Peoples holding non-Christian religious beliefs; citizens of Japanese descent during World War II; at one time or another waves of Irish, Italian, Chinese and other immigrants; protestors of American foreign policy; and more recently gays and lesbians have all been the victims of democratically enacted laws and restrictions.

Still, despite its inherent flaws, democracy (paraphrasing Churchill) is the worst form of government ever devised by man … except for all the rest.  Yet, It represents the best hope for societies to guarantee liberty and equality to all their citizens but only if those people remain ever vigilant and are willing to fight to protect those values, even for those with whom they disagree.

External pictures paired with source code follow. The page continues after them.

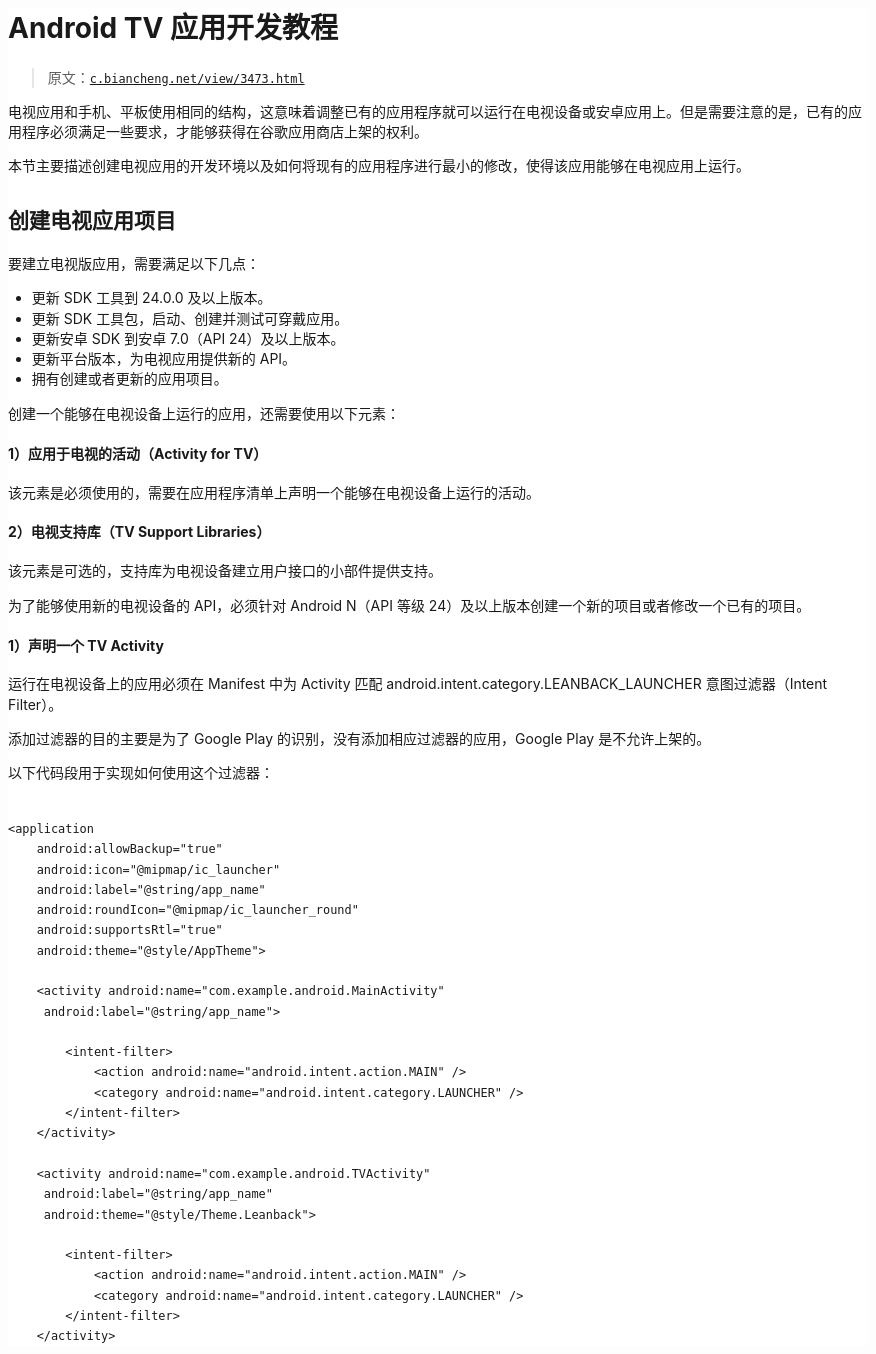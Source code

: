 # Android TV 应用开发教程

> 原文：[`c.biancheng.net/view/3473.html`](http://c.biancheng.net/view/3473.html)

电视应用和手机、平板使用相同的结构，这意味着调整已有的应用程序就可以运行在电视设备或安卓应用上。但是需要注意的是，已有的应用程序必须满足一些要求，才能够获得在谷歌应用商店上架的权利。

本节主要描述创建电视应用的开发环境以及如何将现有的应用程序进行最小的修改，使得该应用能够在电视应用上运行。

## 创建电视应用项目

要建立电视版应用，需要满足以下几点：

*   更新 SDK 工具到 24.0.0 及以上版本。
*   更新 SDK 工具包，启动、创建并测试可穿戴应用。
*   更新安卓 SDK 到安卓 7.0（API 24）及以上版本。
*   更新平台版本，为电视应用提供新的 API。
*   拥有创建或者更新的应用项目。

创建一个能够在电视设备上运行的应用，还需要使用以下元素：

#### 1）应用于电视的活动（Activity for TV）

该元素是必须使用的，需要在应用程序清单上声明一个能够在电视设备上运行的活动。

#### 2）电视支持库（TV Support Libraries）

该元素是可选的，支持库为电视设备建立用户接口的小部件提供支持。

为了能够使用新的电视设备的 API，必须针对 Android N（API 等级 24）及以上版本创建一个新的项目或者修改一个已有的项目。

#### 1）声明一个 TV Activity

运行在电视设备上的应用必须在 Manifest 中为 Activity 匹配 android.intent.category.LEANBACK_LAUNCHER 意图过滤器（Intent Filter）。

添加过滤器的目的主要是为了 Google Play 的识别，没有添加相应过滤器的应用，Google Play 是不允许上架的。

以下代码段用于实现如何使用这个过滤器：

```

<application
    android:allowBackup="true"
    android:icon="@mipmap/ic_launcher"
    android:label="@string/app_name"
    android:roundIcon="@mipmap/ic_launcher_round"
    android:supportsRtl="true"
    android:theme="@style/AppTheme">

    <activity android:name="com.example.android.MainActivity"
     android:label="@string/app_name">

        <intent-filter>
            <action android:name="android.intent.action.MAIN" />
            <category android:name="android.intent.category.LAUNCHER" />
        </intent-filter>
    </activity>

    <activity android:name="com.example.android.TVActivity"
     android:label="@string/app_name"
     android:theme="@style/Theme.Leanback">

        <intent-filter>
            <action android:name="android.intent.action.MAIN" />
            <category android:name="android.intent.category.LAUNCHER" />
        </intent-filter>
    </activity>
```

Tragically, in their efforts to reorganize American society …  substituting parity of results for equality of opportunity and marketing promises of greater safety in return for “minor” restrictions on liberty … our governmental institutions are becoming the enemy!

The public should cringe each time a political leader asks us to cede just a little bit of freedom for a promise of increased security … as we are now hearing in the gun control debate.  They should become extremely wary when the president holds up a credit card-sized identity  card and tells us we’ll each be carrying one by the end of the decade … as part of health care “reform”.

Such simplistic solutions to complex national problems are convenient vehicles for reigning in liberties, while rarely working as advertised and predictably wasting our money!

At a time many societies are shedding authoritarian regimes and demanding less government, our beltway crowd, however democratically elected, is fanning the flames of larger, more costly and more intrusive centralized control over our lives.  They simply disregard all protests of those who wish to be ignored by the benevolent “big brother” being created.

Democracy, devoid of protected guarantees of equality and liberty, will ultimately result in new and intolerable American apartheid, justified and maintained by a tyranny of the majority. 

Lincoln noted in his First Inaugural, “If by the mere force of numbers a majority should deprive a minority of any clearly written constitutional right, it might … justify revolution”.